There’s much more to life than expecting to be happy all the time.
The pressure is on to have a happy life. The message is if you don’t have ongoing happiness then you need to pursue it.
You need to find your purpose, change your job, get a new partner, move locations—do something, anything, to find the happiness your missing.
It doesn’t work that way.
A never-ending happy life is unattainable. There is no such thing.
Let me explain. A never-ending happy life is unattainable.
Happiness is a pseudo-emotional state of being that has no singular definition. It is an enigma. It means different things to different people. We cannot achieve a state of happiness without understanding what it looks like.
Yet we’re bombarded with the idea of pursuing happiness. The concept is supported by a mega industry. Yet for all the books, seminars, modalities etc. to finding a happy life, there seem to be very few people succeeding.
My evidence is this; if there were a single, simple method to a happy life, the happy life industry wouldn’t exist.
Yet you get the message that you need to ‘be happy’ all the time. Why would you want that?

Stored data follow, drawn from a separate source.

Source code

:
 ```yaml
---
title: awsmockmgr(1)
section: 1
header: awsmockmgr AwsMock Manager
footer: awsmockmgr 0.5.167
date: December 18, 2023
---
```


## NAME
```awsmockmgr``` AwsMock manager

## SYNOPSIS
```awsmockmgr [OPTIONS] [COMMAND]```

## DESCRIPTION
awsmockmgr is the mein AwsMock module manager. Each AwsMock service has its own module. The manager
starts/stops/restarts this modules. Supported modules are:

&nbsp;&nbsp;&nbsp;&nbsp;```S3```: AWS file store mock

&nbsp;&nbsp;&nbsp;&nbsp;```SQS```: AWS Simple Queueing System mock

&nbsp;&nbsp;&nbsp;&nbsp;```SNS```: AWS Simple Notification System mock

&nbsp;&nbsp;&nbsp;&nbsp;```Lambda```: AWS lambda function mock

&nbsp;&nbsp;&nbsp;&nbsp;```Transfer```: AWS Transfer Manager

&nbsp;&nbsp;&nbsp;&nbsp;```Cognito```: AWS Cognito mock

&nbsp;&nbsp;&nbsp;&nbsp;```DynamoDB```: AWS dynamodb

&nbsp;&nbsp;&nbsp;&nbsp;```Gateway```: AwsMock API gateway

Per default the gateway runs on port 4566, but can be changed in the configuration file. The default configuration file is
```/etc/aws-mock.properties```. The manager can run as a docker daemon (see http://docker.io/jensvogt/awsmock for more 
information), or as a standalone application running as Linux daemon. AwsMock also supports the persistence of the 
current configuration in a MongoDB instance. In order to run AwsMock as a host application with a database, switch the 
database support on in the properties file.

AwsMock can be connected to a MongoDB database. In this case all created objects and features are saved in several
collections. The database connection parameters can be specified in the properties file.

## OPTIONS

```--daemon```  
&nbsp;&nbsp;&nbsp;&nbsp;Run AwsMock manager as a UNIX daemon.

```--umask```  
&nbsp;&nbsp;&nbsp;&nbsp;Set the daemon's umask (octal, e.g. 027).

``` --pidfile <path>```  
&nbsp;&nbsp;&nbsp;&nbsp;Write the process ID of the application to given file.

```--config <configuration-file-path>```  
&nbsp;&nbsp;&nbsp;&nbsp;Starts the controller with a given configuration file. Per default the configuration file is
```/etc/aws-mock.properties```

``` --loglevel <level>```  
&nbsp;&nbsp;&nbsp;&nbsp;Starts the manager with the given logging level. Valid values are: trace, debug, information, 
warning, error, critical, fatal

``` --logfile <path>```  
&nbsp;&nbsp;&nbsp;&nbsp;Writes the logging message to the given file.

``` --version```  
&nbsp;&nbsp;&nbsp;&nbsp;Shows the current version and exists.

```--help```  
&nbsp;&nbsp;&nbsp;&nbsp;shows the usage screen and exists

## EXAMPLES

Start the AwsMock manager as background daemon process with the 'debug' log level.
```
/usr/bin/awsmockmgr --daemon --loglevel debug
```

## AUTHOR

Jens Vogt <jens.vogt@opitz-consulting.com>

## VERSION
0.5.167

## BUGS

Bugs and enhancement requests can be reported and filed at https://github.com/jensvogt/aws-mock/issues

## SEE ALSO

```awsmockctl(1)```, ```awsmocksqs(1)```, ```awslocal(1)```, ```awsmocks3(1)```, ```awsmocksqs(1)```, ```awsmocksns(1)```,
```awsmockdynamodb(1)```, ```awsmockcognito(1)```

Imagine people walking around with a robotic smirk on their face, nodding and saying ‘Don’t worry, it’s all going to work out.’ While in reality, someone close to you has died, your partner and you are going thru a rough patch, and your investments lost 30% of their value overnight.
Life isn’t only about being happy.
Life is about experiences, all of them: the good, bad, the ugly and the amazing.
I want to experience all the emotions that come bubbling up inside of me. I didn’t quit alcohol, porn, TV, and career dependencies to walk around in a state of forced euphoria. ‘Fake it till you make it’? Not for me. I’ve already done that. For much of my life, I was perpetually ‘faking it’, hoping things would get better.
If I want to check out from life, to live in some naïve state of happiness, I would return to indulging in mind-numbing habitual behaviors.
I was checking out of reality when I was engaged in those behaviors. I was in denial of my own pain. I didn’t fully acknowledge other’s pain. I never truly appreciated the good times. Often, I was going thru the motions.
The ‘pursuit of happiness’ gives us a false sense of the ‘nirvana that awaits us’. It is unachievable. We are ultimately going to fail in that quest. It is disappointment waiting to happen.
When I was ‘all-in’ pursing happiness, and I’d have a bad day, I’d be frustrated with myself. I’d ask, ‘Why can’t I just be happy? All the experts say it can be done.’ I might have done yoga, gone for a run, had a rest, yet none of it worked. I thought that I was incapable of achieving the dream of life-long happiness.
I believed I was a failure.
No more. I refuse to give in to the feelings of inadequacy. I refuse to seek the unattainable. Instead, I choose to embrace life, all of it, and experience it to it’s fullest.
I want to feel the pain, anguish, empathy, compassion, sadness, loneliness, anger, joy, and ecstasy. I choose to ride the roller coaster of life.
Life is messy. You’re not really living if you’re not feeling it fully. Let go of the pursuit of happiness. It’s wasting your time and will disappoint you in the end.
Live life to it’s fullest, all of it. Don’t diminish the downs, because then you also diminish the ups.
It’s takes courage to truly experience life. Embrace it. Relish it. Cry your heart out, and laugh till you cry. Be angry, and be at peace.